Senate Majority Leader Harry M. Reid (D-Nev.), who called for Chertoff to resign in January 2006 after DHS dropped Las Vegas from a list of high-risk cities eligible for increased security grants, had praise for the White House's involvement in the negotiations.
Reid criticized several provisions in the guest-worker and legalization proposal but told reporters yesterday, "I do say this about the White House: They said they would get involved in this, and they have. And I appreciate that."
Several Republicans who have called for stronger enforcement but oppose the bill declined to comment. But Rep. Peter T. King (R-N.Y.), ranking Republican on the House Homeland Security Committee, said that while the Senate "amnesty proposal" will weaken national security, Chertoff "has approached it in a rational way," adding: "He's articulate when he describes it, and he makes a good case for a bad law."

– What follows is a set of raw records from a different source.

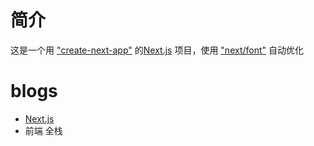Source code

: # 简介
这是一个用 ["create-next-app"](https://github.com/vercel/next.js/tree/canary/packages/create-next-app) 
的[Next.js](https://nextjs.org/) 项目，使用 ["next/font"](https://nextjs.org/docs/basic-features/font-optimization)
自动优化
# blogs
* [Next.js](https://nextjs.org/)
* 前端 全栈


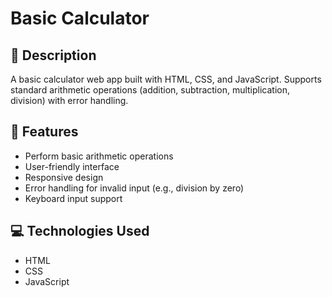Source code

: # Basic Calculator

## 📌 Description

A basic calculator web app built with HTML, CSS, and JavaScript. Supports standard arithmetic operations (addition, subtraction, multiplication, division) with error handling.

## 🚀 Features

- Perform basic arithmetic operations
- User-friendly interface
- Responsive design
- Error handling for invalid input (e.g., division by zero)
- Keyboard input support

## 💻 Technologies Used

- HTML
- CSS
- JavaScript

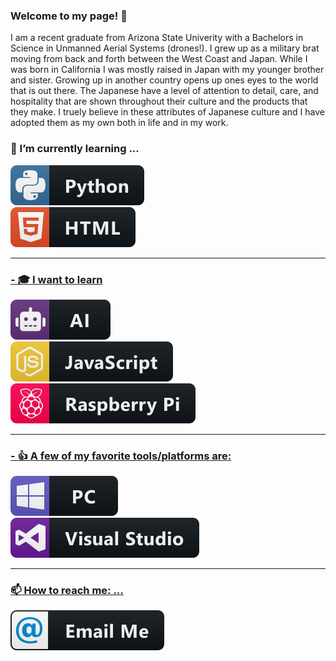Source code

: ### Welcome to my page! :tada:

I am a recent graduate from Arizona State Univerity with a Bachelors in Science in Unmanned Aerial Systems (drones!). I grew up as a military brat moving from back and forth between the West Coast and Japan. While I was born in California I was mostly raised in Japan with my younger brother and sister. Growing up in another country opens up ones eyes to the world that is out there. The Japanese have a level of attention to detail, care, and hospitality that are shown throughout their culture and the products that they make. I truely believe in these attributes of Japanese culture and I have adopted them as my own both in life and in my work.
 

### 🌱 I’m currently learning ... 
<a href=#>
   <img
       src="https://raw.githubusercontent.com/DaaTimon/DaaTimon/main/icons/python.svg"
       alt="Python Badge"
       style="vertical-align:top margin:6px 6px"
       >
 <br />
  <a href=#>
   <img
       src="https://raw.githubusercontent.com/DaaTimon/DaaTimon/main/icons/html.svg"
       alt="HTML Badge"
       style="vertical-align:top margin:6px 6px"
       >
   
 ---
 ### - :mortar_board: I want to learn
 <a href=#>
   <img
       src="https://raw.githubusercontent.com/DaaTimon/DaaTimon/main/icons/ai.svg"
       alt="AI Badge"
       style="vertical-align:top margin:6px 6px"
       >
<br />
 <a href=#>
   <img
       src="https://raw.githubusercontent.com/DaaTimon/DaaTimon/main/icons/java_script.svg"
       alt="Java Script Badge"
       style="vertical-align:top margin:6px 6px"
       >
<br />
    <a href=#>
   <img
       src="https://raw.githubusercontent.com/DaaTimon/DaaTimon/main/icons/rasberrypi.svg"
       alt="Rasbery Pi Badge"
       style="vertical-align:top margin:6px 6px"
       >
<br />
 
---  
### - :thumbsup: A few of my favorite tools/platforms are: 
   <a href=#>
  <img
       src="https://raw.githubusercontent.com/DaaTimon/DaaTimon/main/icons/pc.svg"
       alt="PC Badge"
       style="vertical-align:top margin:6px 6px"
       >
   <br />
   <a href=#>
  <img
       src="https://raw.githubusercontent.com/DaaTimon/DaaTimon/main/icons/visualstudio.svg"
       alt="Visual Studio Badge"
       style="vertical-align:top margin:6px 6px"
       >
      
---
### 📫 How to reach me: ...
<a href="mailto:Simondst98@gmail.com">
  <img 
    src="https://raw.githubusercontent.com/DaaTimon/DaaTimon/main/icons/email_me.svg" 
    alt="email me badge" 
    style="vertical-align:top margin:6px 4px"
  >


<!--
**DaaTimon/DaaTimon** is a ✨ _special_ ✨ repository because its `README.md` (this file) appears on your GitHub profile.

Here are some ideas to get you started:

- 🔭 I’m currently working on ...
- 🌱 I’m currently learning ... 
- 👯 I’m looking to collaborate on ...
- 🤔 I’m looking for help with ...
- 💬 Ask me about ...
- 📫 How to reach me: ...
- 😄 Pronouns: ...
- ⚡ Fun fact: ...
-->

Former immigration officials said Chertoff has for two years carefully navigated between critiques from the right and left that the U.S. government could not be trusted to enforce the laws, and that existing laws are failing.
Sen. Johnny Isakson (R-Ga.), for example, had reservations about the proposal. But a two-day trip with Chertoff in April helped cement his support for the bill, as long as it delays the new visa programs until progress is made on border control measures.
Carl W. Hampe, immigration subcommittee counsel under former senator Alan K. Simpson (R-Wyo.), who championed 1986 immigration legislation, said Chertoff also helped shape the political environment via DHS's "criminal law-focused enforcement of immigration law," which "certainly scared some employers." He attributed the trend to Chertoff's tenure as former assistant attorney general for the Justice Department's criminal division.
Bill Yates, chief of operations for U.S. Citizenship and Immigration Services in DHS until last year, agreed that Chertoff's grasp of the debate is crucial, but said that will require him to stay deeply involved if the programs are enacted.
"He's got to dedicate a considerable amount of time to these issues," Yates said, because Chertoff's subordinates who oversee immigration agencies have little experience themselves. "I think very highly of him. I think it's just an enormous task, and he doesn't have that kind of knowledge base beneath him."